In the example of prb-16.dbf, above, each pair of evidential themes was tested. The table is written like a spreadsheet with the first to second from last evidential themes written column headings and the second to the last evidential themes written to rows in the first column. A chi-squared statistic was calculated for the observed number of training points falling in each class compared to the expected number of training points. Null hypothesis of CI is not rejected (i.e. CI is accepted) at the (1-probability) level of significance.

The number of degrees of freedom depends on the number of classes, excluding missing data, that occur in both evidential themes being tested.

degrees of freedom = (# classes in theme1 - 1) * (# classes in theme2 - 1)

Optionally, two tables with the same structure as the probability table can be optionally produced: one contains the chi-squared statistics and the other, the degrees of freedom.

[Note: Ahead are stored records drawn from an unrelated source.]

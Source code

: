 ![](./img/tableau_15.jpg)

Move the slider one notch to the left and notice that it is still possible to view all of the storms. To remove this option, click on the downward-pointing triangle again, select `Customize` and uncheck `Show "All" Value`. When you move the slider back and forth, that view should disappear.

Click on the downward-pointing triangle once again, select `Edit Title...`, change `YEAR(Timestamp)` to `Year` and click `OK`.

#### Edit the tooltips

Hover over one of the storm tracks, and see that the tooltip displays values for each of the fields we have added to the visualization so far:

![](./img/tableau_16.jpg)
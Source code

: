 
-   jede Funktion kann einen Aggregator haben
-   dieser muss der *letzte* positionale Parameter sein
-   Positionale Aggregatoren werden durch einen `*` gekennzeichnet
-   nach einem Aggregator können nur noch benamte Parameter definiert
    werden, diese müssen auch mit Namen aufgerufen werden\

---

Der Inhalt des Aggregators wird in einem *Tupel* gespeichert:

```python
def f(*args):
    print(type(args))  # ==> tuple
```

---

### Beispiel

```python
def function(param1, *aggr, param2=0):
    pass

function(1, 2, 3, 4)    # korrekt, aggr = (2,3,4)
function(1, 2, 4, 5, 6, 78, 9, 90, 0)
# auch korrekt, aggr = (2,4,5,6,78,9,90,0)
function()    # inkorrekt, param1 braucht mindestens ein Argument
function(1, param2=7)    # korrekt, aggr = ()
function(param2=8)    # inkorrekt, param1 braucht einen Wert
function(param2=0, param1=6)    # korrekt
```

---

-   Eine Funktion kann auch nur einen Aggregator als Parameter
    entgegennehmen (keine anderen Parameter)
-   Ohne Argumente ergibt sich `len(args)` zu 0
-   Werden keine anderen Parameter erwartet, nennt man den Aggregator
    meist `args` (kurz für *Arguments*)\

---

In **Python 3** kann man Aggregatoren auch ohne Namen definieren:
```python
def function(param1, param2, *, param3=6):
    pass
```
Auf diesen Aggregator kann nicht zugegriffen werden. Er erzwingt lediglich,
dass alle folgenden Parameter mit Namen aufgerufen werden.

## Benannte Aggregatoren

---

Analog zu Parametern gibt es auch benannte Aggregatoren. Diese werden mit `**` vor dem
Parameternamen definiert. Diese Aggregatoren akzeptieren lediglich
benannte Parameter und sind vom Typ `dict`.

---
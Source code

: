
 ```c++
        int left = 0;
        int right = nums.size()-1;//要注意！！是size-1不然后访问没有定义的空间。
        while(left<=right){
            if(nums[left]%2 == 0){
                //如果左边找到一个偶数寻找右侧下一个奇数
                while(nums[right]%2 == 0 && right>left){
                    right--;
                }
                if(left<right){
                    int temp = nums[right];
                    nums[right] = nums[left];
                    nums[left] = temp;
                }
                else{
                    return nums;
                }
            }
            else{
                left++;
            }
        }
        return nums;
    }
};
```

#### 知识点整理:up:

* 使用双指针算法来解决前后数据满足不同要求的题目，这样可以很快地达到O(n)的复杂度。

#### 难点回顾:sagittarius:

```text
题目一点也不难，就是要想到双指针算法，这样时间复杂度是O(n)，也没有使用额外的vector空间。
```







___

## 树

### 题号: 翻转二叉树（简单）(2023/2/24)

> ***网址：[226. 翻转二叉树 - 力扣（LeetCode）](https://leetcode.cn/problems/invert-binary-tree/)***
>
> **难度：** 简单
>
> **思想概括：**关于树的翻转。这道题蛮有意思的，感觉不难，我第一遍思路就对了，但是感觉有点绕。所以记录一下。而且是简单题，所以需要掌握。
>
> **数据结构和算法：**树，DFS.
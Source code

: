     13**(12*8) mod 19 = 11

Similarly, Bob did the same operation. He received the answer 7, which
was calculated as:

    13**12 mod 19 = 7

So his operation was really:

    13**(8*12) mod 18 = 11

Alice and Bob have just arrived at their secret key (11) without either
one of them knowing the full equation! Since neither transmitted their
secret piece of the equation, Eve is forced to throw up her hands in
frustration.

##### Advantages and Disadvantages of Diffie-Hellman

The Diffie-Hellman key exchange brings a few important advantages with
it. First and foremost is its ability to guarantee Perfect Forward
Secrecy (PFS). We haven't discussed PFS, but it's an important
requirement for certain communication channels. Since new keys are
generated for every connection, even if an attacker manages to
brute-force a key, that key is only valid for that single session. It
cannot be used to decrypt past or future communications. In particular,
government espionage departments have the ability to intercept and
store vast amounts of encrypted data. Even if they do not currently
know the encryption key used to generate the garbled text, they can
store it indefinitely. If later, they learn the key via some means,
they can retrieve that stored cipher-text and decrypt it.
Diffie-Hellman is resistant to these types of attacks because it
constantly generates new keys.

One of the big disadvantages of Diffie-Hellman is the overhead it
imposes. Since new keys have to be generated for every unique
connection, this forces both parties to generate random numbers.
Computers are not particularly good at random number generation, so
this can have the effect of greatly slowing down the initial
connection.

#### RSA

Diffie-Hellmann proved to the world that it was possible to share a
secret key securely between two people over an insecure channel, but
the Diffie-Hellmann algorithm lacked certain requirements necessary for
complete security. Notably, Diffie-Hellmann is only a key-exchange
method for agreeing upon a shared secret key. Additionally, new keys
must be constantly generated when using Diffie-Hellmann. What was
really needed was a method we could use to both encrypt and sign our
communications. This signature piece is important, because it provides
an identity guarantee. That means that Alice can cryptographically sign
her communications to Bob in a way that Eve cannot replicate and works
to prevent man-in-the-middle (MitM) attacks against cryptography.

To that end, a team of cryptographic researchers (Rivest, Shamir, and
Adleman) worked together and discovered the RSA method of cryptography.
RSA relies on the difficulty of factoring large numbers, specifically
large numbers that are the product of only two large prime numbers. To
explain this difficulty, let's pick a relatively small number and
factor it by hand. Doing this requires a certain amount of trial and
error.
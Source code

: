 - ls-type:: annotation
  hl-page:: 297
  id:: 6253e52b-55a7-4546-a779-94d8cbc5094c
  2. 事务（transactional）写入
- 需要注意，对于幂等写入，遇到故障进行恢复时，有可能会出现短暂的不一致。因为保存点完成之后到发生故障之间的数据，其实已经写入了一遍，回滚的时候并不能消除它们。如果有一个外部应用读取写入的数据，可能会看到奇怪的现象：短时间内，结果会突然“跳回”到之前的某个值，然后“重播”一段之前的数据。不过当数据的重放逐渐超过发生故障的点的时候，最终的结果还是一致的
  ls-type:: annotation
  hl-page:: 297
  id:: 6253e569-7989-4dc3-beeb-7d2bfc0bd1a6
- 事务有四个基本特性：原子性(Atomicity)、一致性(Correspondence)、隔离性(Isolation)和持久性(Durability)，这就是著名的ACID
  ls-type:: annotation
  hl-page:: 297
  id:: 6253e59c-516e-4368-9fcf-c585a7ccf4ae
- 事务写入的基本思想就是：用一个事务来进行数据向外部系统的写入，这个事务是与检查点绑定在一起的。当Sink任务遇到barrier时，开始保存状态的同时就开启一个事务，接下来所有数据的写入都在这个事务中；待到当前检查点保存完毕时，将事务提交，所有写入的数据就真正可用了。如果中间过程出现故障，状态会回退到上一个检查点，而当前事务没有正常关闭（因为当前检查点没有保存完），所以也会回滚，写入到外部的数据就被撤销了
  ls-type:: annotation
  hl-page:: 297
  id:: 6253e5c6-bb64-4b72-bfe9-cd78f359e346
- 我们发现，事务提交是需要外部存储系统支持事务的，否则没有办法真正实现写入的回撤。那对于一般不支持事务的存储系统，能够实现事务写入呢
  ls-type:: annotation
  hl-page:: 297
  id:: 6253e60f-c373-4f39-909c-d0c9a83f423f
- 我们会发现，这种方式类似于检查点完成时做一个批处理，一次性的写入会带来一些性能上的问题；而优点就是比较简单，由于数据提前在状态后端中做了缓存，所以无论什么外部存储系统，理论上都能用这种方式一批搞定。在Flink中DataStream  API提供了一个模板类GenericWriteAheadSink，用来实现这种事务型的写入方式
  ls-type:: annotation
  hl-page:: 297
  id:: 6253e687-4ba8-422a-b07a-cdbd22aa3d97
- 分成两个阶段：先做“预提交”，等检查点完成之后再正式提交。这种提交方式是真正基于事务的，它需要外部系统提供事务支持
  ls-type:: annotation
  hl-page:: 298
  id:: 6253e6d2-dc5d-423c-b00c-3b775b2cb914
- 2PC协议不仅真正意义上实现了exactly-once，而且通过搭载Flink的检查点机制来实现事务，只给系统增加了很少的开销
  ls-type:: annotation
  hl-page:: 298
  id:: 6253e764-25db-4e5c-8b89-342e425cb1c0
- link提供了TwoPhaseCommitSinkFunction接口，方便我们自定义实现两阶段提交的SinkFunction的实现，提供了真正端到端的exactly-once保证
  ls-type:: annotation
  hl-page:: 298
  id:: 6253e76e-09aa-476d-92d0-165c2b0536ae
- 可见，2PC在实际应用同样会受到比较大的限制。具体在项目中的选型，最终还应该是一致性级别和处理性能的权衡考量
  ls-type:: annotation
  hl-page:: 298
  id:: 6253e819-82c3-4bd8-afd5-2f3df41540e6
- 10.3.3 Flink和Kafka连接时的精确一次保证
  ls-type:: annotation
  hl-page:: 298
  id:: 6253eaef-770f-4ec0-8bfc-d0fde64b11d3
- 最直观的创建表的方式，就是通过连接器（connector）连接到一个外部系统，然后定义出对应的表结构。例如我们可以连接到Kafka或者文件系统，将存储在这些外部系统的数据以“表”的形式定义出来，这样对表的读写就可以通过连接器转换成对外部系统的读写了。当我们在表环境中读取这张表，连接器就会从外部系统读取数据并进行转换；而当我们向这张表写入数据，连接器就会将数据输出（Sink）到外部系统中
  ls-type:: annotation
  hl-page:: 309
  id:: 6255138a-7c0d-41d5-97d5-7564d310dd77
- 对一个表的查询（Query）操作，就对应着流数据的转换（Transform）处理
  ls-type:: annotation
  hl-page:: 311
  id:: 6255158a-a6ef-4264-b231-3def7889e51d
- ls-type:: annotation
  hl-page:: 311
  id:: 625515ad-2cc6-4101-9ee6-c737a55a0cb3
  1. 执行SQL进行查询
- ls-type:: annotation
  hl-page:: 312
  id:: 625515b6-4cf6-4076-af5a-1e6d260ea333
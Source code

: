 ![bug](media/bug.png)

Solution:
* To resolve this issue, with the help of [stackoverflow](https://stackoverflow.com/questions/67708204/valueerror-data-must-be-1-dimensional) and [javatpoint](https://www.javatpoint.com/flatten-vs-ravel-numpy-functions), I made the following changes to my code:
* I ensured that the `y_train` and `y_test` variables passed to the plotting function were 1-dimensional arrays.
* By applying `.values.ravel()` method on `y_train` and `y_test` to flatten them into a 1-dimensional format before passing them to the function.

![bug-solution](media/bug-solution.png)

Note: The algorithm used for calculating the probabilities iterates a maximum number of times. If a probability is not determined before this maximum is reached, a Null value is returned and the cell in the probability table is blank. Blank cells correspond to high values for the Chi-squared statistic and suggest a problem with conditional independence.

How to create a table of probabilities to assess conditional independence

Select 'Check Conditional Independence...' from the Weights of Evidence menu.

From the dialog box titled 'Inputs to Conditional Independence Test - Themes', select the evidential themes you would like to test and add them to the list of selected themes. This dialog is the same as the one used to select themes in the Calculate Response Theme function. For more information, refer to the description of the dialog.

Click the 'Specify Fields...' button. For each of the evidential themes you selected in the previous step, specify the field that contains the classes for you would like to test conditional independence. Then click 'OK'. (For more information about this dialog, refer to the Calculate Response Theme function.)

Click the 'Conditional Independence' button.

You will be prompted for names for the output dBase file/Table document names in the following sequence:

Table of Probabilities – This table is always produced. The default name is Prb-<#>.dbf.

Table of Chi-squared Statistics and table of Degrees of Freedom

These two tables go together since one is meaningless without the other. They are optional. To skip over them, click 'Cancel' when prompted for a file name for the chi-squared table. If you skip the chi-squared table, the degrees of freedom table will also be skipped. (If you specify a name for the chi-squared table, but then 'Cancel' the degrees of freedom table, the chi-squared table will not be produced.) The default name for the chi-squared table is X2-<#>.dbf and the default name for the degrees of freedom table is Df-<#>.dbf.

Note: The algorithms that derive the probability from the Chi-squared statistic and number of degrees of freedom return a null value to the probability table after iterating a set number of times. A null value (blank cell) in the probability table corresponds to a large Chi-squared value. In the case of a null value, the probability can only be determined by referring to a Chi-squared table.